Cette fonction de « nurserie » naturelle est indispensable à la reproduction de nombreuses espèces. Elle soutient directement les activités de pêche dont dépendent de nombreuses familles locales pour leur alimentation et leurs revenus.
Préserver les mangroves, c’est donc aussi préserver les moyens de subsistance des communautés côtières.
Des alliées incontournables contre les changements climatiques
Au-delà de leur richesse écologique, les mangroves sont de véritables super-héroïnes du climat. Ces forêts côtières ont la capacité de capturer et de stocker d’importantes quantités de carbone dans leurs sols et leur végétation, bien davantage que de nombreuses forêts terrestres.
En absorbant le dioxyde de carbone présent dans l’atmosphère, elles contribuent à limiter les effets des changements climatiques et participent à la protection de notre planète.
Un écosystème sous pression
Malgré leur importance, les mangroves de Muanda font face à de nombreuses menaces. La coupe illégale du bois pour la production de charbon de bois (makala), l’urbanisation non planifiée, la pollution plastique ainsi que les risques liés aux activités pétrolières et aux hydrocarbures fragilisent cet environnement déjà vulnérable.

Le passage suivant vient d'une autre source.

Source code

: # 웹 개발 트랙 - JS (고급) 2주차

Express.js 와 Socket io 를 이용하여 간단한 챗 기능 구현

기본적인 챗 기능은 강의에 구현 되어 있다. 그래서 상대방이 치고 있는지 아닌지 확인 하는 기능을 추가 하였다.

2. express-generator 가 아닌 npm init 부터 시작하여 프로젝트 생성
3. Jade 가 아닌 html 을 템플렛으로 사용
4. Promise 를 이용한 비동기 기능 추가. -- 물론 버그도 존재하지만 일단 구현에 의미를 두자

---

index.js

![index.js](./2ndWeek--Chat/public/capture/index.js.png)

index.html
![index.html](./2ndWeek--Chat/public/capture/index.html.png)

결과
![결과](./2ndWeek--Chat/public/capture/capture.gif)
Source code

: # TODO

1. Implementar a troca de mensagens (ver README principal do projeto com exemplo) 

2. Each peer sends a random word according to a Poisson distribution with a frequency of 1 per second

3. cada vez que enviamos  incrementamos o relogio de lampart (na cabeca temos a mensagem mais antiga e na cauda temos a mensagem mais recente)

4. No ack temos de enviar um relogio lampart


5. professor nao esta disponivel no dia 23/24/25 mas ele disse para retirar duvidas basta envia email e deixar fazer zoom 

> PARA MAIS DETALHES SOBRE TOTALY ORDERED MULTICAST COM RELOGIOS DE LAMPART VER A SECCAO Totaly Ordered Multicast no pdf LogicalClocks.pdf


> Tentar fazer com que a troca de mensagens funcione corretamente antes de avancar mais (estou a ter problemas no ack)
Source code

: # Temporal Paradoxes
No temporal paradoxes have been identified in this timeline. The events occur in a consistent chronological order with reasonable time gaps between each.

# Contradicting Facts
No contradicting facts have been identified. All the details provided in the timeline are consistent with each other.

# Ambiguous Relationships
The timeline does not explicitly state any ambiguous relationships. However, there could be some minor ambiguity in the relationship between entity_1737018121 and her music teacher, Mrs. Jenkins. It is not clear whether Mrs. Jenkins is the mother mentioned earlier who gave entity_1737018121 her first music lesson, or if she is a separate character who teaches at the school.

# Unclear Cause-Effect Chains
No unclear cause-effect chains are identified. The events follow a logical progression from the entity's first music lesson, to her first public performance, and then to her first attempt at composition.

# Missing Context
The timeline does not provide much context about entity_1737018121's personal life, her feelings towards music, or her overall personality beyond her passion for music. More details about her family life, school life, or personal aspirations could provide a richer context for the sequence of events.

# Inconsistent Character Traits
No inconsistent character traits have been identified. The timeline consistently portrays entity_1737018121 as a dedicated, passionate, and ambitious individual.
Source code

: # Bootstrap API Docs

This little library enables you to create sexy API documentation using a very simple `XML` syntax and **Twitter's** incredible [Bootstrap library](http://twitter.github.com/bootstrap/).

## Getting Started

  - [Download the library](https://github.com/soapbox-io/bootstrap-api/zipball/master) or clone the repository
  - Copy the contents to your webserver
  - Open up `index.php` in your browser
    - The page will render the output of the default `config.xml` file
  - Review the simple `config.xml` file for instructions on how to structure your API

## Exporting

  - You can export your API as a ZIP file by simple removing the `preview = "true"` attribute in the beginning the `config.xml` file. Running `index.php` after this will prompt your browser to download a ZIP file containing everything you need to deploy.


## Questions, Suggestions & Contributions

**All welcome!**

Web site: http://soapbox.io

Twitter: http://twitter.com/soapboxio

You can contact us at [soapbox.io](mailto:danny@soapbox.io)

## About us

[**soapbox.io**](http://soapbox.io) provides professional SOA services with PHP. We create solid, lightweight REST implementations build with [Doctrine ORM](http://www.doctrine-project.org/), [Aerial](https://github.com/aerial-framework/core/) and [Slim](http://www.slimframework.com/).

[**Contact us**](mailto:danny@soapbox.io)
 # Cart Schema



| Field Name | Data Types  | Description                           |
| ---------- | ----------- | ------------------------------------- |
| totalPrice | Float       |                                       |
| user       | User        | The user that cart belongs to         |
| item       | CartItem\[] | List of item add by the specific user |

Chaque arbre abattu réduit la capacité de la mangrove à protéger le littoral, à accueillir la biodiversité et à soutenir les populations riveraines.
Détruire la mangrove, c’est affaiblir notre bouclier naturel contre les tempêtes, menacer les ressources halieutiques et nuire à l’avenir des générations futures, affirme Timothée Mukeng, expert en environnement.
Préserver aujourd’hui pour demain
En cette Journée mondiale de la protection de l’écosystème de la mangrove, le message est clair : la sauvegarde des mangroves de Muanda est l’affaire de tous. Ces forêts uniques sont un patrimoine national, mais aussi un trésor mondial, souligne Timothée Mukeng.
Il ajoute que protéger les mangroves, c’est protéger la biodiversité, soutenir les communautés locales et agir concrètement pour le climat. Plus qu’un simple écosystème, elles représentent une alliance précieuse entre la nature et l’humanité, à préserver coûte que coûte.